Set in the late 1990s, American journalist Jake Adelstein relocates to Tokyo to join the staff of a major Japanese newspaper as their first foreign-born reporter. Taken under the wing of a veteran detective in the vice squad, he starts to explore the dark and dangerous world of the Japanese yakuza. Tokyo Vice’s pilot is directed by Michael Mann, who also sets the tone for the series. Shang-Chi and the Legend of the Ten Rings director Destin Daniel Cretton also sits as an executive producer for the series.

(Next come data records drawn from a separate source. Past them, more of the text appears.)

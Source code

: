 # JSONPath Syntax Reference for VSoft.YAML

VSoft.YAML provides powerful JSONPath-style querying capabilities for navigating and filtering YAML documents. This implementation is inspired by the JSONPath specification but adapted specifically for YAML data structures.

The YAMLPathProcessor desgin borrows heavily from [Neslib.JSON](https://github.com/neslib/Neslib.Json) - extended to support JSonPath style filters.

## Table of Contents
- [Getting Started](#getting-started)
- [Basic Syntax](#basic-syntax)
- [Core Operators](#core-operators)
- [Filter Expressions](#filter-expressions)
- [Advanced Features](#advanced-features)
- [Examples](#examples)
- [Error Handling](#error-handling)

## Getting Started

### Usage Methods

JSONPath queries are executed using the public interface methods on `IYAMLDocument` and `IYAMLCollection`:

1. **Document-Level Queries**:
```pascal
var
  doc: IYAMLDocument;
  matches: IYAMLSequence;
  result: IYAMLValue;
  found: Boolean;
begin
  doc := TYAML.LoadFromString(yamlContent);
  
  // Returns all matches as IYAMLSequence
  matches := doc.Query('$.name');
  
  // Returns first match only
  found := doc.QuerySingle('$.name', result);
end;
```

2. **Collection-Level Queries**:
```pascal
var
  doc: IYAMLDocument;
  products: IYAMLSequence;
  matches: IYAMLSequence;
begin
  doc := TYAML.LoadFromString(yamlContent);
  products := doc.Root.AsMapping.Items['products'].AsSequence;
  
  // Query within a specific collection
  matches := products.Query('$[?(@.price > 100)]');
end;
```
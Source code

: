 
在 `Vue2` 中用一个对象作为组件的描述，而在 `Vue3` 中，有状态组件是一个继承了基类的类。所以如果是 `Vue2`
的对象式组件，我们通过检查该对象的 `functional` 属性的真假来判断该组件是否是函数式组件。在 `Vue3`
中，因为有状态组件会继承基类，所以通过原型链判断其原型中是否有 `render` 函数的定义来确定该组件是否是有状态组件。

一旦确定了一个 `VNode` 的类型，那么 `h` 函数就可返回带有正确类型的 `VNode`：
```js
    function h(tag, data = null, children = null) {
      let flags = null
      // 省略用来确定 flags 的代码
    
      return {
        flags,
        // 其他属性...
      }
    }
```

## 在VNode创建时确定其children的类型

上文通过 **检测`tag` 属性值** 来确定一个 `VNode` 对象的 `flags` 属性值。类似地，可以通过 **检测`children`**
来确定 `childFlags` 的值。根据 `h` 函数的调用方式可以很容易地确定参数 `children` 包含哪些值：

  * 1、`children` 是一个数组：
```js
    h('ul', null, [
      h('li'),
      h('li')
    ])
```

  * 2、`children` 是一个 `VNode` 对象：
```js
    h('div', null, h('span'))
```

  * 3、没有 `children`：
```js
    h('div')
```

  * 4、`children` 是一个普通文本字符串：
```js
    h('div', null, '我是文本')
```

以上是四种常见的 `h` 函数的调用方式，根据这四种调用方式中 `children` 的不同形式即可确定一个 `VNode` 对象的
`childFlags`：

Tokyo Vice stars Ansel Elgort as Jake Adelstein, who is an American journalist from the state of Missouri who moves to Tokyo, Japan. Ken Watanabe costars as Hiroto Katagiri, who is a detective in the organized crime division. His character will become a father figure to Adelstein and help guide him through the thin and often precarious line between the law and organized crime. Rachel Keller appears as Samantha, an American expat living in Tokyo who makes her living as a hostess in the Kabukicho district.
Other cast members include Ella Rumpf as Polina, an Eastern European expat, who works alongside Samantha as another hostess. Rinko Kikuchi stars as Eimi, Jake Adelstein’s supervisor at the Japanese newspaper company. Show Kasamatsu plays the role of Sato, while Tomohisa Yamashita stars as Akira. The recurring roles are performed by Shun Sugata, Masato Hagiwara, Ayumi Tanida, and Kosuke Toyohara.
The official synopsis for Tokyo Vice reads as, "loosely inspired by American journalist Jake Adelstein's non-fiction first-hand account of the Tokyo Metropolitan Police Beat, the crime drama series, filmed on location in Tokyo, captures Adelstein's (played by Ansel Elgort) daily descent into the neon-soaked underbelly of Tokyo in the late ‘90s, where nothing and no one is truly what or who they seem."
Hired as Meicho Shimbun's first American crime reporter, Jake Adelstein is quickly tasked with covering two cases that initially appear unrelated but soon stakes his career and life on connecting the dots.
Directed by Michael Mann, the series premiere begins with Adelstein’s commitment to not being some random tourist in Japan. He strongly dedicates his time in studying the language, eating at local restaurants, and preparing for the entrance exam for Japan’s largest newspaper company. After making a very good first impression, Adelstein obtains the job as a staff writer, where he is somewhat treated as an outcast with other his coworkers. Ansel Elgort easily pulls off an incredible performance and truly captures himself in the role of his character.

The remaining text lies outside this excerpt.